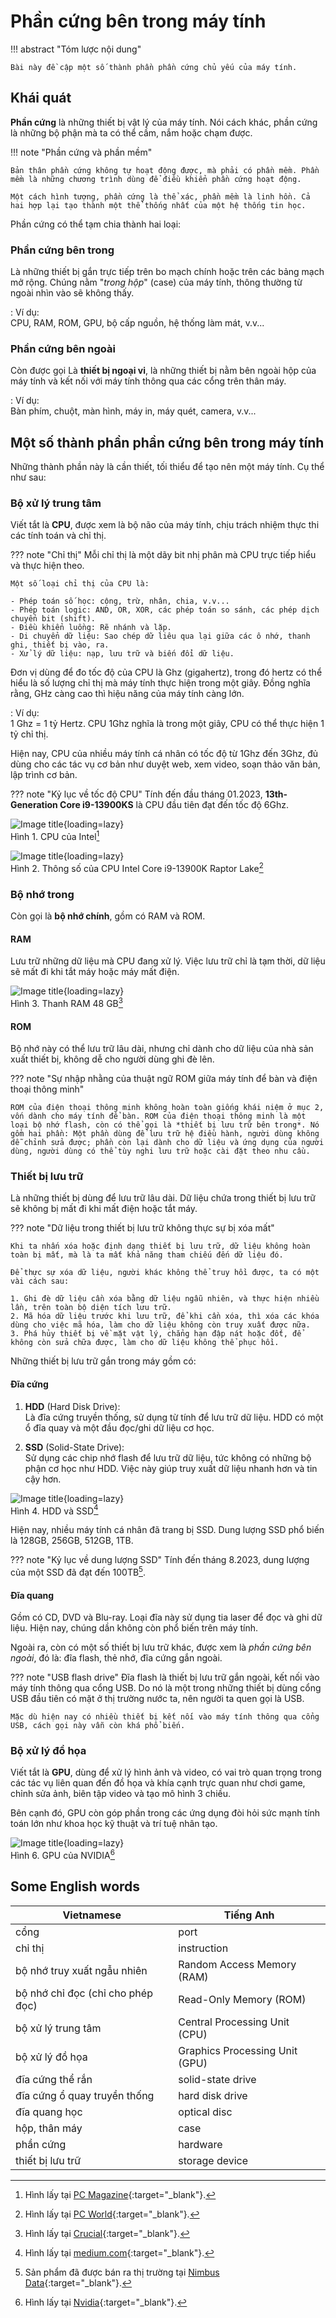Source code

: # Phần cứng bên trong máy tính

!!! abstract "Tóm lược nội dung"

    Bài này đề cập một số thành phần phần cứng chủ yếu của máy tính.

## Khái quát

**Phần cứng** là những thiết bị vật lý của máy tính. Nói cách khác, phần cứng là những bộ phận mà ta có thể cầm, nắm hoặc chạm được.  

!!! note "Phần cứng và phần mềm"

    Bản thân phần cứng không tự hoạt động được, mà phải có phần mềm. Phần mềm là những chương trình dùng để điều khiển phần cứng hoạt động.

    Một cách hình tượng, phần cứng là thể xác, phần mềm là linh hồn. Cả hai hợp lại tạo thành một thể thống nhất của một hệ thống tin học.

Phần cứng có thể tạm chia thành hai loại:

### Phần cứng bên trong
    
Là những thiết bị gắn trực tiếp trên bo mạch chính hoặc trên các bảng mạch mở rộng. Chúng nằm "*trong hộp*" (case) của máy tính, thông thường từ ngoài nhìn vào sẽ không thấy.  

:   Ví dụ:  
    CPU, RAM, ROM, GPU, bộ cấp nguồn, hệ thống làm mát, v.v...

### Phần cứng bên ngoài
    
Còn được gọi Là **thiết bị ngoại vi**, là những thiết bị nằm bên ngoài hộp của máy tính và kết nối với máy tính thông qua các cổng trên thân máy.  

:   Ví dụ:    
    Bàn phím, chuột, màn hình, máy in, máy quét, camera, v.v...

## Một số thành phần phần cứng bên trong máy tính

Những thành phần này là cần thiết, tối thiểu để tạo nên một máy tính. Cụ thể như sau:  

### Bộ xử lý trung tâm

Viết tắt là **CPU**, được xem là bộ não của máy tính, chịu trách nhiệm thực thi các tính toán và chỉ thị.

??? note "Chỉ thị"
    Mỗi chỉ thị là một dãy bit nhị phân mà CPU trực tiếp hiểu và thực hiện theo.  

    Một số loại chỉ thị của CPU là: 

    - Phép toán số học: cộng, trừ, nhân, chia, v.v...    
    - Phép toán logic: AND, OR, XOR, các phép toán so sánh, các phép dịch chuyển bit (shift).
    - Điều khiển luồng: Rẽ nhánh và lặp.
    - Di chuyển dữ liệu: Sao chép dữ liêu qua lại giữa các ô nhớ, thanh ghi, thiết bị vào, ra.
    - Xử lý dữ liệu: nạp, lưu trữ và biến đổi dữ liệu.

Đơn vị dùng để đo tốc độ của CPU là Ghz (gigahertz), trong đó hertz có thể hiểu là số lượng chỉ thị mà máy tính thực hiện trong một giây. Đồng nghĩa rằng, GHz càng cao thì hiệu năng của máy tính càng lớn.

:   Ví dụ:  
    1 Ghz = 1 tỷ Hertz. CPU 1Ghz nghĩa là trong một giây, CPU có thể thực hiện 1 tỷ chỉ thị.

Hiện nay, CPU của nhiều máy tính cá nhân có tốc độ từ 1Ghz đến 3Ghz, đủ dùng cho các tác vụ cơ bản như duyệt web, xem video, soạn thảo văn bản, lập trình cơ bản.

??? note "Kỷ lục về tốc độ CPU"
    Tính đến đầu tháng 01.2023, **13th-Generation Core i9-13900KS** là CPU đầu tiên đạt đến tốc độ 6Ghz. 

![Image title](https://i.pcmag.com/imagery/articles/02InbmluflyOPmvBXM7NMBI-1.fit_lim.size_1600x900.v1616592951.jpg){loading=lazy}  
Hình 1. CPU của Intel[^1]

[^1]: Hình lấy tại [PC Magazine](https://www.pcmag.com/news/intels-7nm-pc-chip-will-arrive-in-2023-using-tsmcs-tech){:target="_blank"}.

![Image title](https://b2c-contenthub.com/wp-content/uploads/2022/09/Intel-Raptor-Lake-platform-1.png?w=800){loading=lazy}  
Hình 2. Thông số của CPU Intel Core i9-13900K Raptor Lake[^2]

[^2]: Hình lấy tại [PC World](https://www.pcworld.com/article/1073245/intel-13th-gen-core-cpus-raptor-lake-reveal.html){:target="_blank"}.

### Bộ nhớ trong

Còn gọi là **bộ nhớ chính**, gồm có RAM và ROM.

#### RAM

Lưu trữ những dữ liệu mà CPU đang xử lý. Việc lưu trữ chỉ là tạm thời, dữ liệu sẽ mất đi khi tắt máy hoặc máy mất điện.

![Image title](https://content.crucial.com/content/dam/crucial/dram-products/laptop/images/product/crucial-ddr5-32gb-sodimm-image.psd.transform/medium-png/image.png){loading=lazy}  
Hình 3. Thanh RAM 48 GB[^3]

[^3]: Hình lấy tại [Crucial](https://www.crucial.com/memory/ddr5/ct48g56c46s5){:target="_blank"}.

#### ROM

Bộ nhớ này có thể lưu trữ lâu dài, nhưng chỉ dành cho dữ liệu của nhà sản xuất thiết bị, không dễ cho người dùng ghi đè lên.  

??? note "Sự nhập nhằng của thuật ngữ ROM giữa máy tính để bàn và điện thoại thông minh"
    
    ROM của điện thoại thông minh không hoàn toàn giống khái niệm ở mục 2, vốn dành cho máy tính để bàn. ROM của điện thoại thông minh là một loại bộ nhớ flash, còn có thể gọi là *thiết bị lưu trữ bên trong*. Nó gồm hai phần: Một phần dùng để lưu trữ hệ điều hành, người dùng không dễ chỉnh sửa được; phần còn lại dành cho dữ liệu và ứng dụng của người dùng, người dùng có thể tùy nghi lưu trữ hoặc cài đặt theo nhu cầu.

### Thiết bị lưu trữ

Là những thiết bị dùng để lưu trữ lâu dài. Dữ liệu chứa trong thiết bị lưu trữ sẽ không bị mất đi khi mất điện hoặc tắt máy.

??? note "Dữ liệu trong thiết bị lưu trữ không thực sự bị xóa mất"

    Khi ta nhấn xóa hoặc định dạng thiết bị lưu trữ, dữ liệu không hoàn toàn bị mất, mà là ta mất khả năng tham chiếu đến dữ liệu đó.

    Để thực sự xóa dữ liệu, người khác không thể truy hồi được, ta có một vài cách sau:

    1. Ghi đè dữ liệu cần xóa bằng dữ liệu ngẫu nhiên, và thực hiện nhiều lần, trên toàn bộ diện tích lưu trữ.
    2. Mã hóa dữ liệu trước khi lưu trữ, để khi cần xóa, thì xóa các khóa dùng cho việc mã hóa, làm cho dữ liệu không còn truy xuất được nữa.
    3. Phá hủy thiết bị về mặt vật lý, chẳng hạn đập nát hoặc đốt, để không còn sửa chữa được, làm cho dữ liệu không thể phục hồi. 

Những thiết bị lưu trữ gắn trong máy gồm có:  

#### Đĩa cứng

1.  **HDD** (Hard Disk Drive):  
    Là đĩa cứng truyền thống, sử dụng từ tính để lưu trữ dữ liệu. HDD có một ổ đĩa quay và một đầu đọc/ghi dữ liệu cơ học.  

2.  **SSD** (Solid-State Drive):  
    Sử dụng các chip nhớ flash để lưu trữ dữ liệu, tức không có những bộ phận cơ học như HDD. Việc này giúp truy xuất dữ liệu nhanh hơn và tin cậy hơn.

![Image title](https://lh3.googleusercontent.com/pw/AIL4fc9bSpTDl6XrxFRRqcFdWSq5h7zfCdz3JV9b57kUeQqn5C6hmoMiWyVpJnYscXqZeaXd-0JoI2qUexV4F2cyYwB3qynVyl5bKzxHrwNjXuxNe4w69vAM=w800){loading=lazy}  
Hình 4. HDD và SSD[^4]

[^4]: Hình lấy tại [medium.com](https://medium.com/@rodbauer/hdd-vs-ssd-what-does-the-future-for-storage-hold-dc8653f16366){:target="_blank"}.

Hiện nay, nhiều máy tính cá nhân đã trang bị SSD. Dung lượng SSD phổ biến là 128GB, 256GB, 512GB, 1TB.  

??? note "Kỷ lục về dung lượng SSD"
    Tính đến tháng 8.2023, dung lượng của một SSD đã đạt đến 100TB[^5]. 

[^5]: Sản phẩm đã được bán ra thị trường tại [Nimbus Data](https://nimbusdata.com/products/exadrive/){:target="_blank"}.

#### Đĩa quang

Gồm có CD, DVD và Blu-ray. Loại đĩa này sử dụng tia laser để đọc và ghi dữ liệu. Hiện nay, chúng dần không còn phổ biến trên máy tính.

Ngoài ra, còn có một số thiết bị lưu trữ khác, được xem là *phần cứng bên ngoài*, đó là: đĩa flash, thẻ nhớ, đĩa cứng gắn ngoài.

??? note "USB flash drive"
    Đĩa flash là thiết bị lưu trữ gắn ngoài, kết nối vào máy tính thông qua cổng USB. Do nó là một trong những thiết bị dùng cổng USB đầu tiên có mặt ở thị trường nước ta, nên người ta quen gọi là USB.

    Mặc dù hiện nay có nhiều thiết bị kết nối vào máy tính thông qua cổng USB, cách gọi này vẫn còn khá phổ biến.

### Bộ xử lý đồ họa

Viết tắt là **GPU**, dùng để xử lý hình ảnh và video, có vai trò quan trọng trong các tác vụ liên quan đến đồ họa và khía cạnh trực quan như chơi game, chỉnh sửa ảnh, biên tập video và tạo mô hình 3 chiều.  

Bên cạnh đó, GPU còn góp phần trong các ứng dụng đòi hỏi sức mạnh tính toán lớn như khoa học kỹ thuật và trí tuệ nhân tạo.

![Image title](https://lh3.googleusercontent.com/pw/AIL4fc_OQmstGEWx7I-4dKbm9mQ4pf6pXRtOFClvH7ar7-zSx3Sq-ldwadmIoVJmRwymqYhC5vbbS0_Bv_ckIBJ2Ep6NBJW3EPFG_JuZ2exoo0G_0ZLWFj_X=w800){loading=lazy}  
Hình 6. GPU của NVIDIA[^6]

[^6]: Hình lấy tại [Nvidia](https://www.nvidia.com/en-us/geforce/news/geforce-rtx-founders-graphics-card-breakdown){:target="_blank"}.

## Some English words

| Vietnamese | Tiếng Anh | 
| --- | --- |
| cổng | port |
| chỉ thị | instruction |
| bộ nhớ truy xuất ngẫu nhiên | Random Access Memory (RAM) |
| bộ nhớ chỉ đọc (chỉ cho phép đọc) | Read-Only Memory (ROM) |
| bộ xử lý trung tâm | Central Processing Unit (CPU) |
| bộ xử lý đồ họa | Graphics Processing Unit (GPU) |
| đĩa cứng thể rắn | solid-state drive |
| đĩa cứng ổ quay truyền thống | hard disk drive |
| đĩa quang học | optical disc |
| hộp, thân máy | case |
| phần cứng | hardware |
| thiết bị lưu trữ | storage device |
★ ★ ★ ★ ★
Work task:
Please count the lines that hold "khiển" in this data and report the total alone.

Reply:
2